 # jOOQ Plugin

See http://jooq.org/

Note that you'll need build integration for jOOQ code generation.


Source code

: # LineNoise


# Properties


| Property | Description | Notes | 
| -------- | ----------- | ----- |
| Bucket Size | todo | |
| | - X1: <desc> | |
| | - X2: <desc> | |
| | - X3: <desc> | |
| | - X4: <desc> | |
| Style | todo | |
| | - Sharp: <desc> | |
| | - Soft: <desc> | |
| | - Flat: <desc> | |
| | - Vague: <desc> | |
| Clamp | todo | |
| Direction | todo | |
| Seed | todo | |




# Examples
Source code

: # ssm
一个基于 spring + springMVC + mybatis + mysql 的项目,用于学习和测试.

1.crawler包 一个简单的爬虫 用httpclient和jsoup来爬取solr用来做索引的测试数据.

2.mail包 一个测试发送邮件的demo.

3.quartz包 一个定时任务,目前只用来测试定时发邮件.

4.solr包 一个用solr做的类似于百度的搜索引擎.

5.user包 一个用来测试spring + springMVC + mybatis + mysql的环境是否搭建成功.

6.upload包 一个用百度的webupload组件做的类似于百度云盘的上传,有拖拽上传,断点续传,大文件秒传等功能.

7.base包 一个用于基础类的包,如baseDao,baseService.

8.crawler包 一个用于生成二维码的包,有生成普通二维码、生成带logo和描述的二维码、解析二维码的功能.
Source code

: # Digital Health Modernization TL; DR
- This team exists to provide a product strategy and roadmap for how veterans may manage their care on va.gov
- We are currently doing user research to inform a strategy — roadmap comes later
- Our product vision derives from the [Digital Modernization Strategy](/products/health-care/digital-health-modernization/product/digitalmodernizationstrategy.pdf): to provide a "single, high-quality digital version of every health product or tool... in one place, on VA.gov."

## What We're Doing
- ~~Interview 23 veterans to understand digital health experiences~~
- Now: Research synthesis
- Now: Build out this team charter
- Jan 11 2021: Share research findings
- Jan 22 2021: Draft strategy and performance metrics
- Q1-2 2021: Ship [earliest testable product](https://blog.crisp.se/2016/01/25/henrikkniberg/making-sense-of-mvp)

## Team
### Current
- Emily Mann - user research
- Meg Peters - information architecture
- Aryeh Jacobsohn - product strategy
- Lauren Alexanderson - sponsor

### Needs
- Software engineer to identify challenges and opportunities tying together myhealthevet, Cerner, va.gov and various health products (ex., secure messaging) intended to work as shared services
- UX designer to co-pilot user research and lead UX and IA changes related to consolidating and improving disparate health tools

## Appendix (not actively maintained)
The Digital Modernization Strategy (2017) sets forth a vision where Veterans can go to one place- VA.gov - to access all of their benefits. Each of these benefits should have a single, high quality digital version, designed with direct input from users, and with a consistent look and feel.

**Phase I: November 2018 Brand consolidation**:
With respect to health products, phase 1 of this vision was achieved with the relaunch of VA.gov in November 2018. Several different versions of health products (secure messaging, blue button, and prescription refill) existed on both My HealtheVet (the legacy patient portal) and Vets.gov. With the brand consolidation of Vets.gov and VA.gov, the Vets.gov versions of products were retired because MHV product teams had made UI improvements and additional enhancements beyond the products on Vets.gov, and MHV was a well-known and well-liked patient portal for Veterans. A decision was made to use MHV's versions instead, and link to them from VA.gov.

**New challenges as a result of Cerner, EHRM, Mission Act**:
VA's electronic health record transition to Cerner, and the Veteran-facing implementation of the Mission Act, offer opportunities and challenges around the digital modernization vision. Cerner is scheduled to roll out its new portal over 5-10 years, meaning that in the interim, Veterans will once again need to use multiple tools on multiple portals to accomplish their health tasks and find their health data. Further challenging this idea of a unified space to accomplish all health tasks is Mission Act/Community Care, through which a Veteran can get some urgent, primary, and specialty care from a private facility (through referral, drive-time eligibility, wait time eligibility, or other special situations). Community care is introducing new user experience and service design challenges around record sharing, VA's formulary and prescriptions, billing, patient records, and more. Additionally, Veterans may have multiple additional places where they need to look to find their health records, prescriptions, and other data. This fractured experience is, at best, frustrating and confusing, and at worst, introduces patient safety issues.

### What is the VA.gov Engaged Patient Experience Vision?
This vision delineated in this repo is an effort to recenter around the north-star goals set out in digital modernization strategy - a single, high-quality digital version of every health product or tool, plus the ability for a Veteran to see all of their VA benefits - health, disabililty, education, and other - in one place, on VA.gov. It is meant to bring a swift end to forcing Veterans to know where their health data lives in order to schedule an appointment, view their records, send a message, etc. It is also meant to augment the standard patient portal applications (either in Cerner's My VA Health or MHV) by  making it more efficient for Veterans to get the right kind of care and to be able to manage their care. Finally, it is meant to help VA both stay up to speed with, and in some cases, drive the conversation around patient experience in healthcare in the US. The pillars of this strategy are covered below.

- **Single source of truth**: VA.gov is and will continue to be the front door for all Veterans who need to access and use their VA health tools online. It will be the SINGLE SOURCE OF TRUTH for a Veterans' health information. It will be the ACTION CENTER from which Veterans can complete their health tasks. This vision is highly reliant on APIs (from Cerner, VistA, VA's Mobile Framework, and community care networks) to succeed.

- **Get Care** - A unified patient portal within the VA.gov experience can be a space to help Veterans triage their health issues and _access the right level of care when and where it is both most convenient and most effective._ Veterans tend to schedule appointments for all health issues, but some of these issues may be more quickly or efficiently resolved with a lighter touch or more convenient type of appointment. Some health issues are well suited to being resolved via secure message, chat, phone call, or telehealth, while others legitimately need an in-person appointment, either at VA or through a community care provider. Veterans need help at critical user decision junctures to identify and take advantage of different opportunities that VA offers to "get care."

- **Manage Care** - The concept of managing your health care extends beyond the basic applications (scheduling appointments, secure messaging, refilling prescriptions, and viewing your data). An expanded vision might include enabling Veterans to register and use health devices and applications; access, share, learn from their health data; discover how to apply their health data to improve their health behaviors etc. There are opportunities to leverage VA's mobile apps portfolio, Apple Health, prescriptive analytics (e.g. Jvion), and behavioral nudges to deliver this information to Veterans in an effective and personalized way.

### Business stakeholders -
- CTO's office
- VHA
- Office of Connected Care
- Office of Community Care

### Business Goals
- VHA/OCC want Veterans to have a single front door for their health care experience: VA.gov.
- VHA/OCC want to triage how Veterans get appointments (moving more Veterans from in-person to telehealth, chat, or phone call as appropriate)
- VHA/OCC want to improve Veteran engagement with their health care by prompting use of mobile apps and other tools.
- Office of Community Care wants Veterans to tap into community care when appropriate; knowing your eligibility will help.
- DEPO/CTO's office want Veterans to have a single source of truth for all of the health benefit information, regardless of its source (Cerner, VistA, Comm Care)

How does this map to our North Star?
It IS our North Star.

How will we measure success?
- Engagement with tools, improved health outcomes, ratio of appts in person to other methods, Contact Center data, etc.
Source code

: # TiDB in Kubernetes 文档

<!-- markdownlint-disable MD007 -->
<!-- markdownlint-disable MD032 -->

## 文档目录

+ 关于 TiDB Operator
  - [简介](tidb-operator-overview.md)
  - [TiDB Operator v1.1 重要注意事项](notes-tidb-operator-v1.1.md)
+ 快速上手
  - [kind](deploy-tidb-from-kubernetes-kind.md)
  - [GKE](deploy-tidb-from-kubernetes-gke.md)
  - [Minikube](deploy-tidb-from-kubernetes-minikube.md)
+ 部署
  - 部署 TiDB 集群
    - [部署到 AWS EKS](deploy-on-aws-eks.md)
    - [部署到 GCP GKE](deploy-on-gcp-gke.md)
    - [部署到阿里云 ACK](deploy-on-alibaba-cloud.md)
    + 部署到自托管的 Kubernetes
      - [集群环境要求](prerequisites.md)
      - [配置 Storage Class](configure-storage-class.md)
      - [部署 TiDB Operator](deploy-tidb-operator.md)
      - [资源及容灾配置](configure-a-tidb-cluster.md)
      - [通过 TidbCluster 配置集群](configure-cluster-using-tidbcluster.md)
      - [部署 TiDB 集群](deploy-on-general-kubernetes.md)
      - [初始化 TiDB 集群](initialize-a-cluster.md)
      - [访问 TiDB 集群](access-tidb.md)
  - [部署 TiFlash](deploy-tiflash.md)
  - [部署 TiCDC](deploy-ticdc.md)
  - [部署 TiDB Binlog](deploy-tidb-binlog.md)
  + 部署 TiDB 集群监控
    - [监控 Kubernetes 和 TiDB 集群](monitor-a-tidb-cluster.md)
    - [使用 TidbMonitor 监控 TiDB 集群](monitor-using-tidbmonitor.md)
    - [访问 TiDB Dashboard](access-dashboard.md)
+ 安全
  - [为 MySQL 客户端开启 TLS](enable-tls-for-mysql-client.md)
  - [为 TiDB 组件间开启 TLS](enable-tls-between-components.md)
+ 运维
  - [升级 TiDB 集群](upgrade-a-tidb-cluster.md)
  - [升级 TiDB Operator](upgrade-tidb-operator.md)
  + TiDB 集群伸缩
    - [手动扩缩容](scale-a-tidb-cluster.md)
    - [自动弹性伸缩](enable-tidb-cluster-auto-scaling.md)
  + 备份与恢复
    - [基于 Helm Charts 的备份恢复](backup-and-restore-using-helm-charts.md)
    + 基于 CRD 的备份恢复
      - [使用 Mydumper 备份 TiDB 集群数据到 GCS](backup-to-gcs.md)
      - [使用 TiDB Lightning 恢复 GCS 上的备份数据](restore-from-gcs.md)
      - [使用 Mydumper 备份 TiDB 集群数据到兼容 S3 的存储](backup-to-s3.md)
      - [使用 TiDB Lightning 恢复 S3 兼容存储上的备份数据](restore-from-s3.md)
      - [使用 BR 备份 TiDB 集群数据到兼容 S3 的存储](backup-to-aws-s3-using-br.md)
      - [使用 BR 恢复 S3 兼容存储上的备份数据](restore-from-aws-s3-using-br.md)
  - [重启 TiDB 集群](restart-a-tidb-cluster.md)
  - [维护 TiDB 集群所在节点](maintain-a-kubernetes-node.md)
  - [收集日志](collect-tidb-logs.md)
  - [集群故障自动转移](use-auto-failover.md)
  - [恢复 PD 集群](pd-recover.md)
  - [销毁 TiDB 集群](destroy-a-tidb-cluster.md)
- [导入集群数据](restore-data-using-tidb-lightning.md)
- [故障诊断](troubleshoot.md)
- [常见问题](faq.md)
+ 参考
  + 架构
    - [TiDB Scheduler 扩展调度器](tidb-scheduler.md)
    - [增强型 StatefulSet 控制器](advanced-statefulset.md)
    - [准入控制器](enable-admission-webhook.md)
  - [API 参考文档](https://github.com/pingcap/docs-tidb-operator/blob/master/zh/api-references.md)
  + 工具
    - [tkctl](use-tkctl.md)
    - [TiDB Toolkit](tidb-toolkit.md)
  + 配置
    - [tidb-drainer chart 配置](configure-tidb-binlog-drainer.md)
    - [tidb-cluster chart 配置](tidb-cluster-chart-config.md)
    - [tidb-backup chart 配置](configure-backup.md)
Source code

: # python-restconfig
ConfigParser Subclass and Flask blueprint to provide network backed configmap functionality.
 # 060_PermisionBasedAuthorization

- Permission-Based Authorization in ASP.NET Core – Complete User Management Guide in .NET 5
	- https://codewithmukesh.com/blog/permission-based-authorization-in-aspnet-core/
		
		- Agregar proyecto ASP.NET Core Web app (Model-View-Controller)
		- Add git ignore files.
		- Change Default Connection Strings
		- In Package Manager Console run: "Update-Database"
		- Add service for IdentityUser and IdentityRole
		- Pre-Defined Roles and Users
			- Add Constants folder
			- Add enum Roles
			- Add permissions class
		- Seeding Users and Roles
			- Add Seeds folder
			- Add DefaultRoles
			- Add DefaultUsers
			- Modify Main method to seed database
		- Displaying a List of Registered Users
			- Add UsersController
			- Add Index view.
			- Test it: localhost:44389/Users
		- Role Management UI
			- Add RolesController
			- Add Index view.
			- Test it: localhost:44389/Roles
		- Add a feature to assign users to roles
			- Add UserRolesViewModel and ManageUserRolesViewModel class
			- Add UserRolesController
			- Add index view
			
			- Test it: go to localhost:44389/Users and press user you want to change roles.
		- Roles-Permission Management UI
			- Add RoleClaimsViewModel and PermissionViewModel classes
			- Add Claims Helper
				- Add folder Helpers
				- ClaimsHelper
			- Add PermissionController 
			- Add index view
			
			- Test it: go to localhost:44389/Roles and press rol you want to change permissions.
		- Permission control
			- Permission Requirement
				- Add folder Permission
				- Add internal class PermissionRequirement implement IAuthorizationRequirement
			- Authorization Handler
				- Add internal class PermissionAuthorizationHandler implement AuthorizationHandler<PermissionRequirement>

________________

What you will do: Could you copy each line from the listing that has the word "triage" in it?

Task result:
- **Get Care** - A unified patient portal within the VA.gov experience can be a space to help Veterans triage their health issues and _access the right level of care when and where it is both most convenient and most effective._ Veterans tend to schedule appointments for all health issues, but some of these issues may be more quickly or efficiently resolved with a lighter touch or more convenient type of appointment. Some health issues are well suited to being resolved via secure message, chat, phone call, or telehealth, while others legitimately need an in-person appointment, either at VA or through a community care provider. Veterans need help at critical user decision junctures to identify and take advantage of different opportunities that VA offers to "get care."
- VHA/OCC want to triage how Veterans get appointments (moving more Veterans from in-person to telehealth, chat, or phone call as appropriate)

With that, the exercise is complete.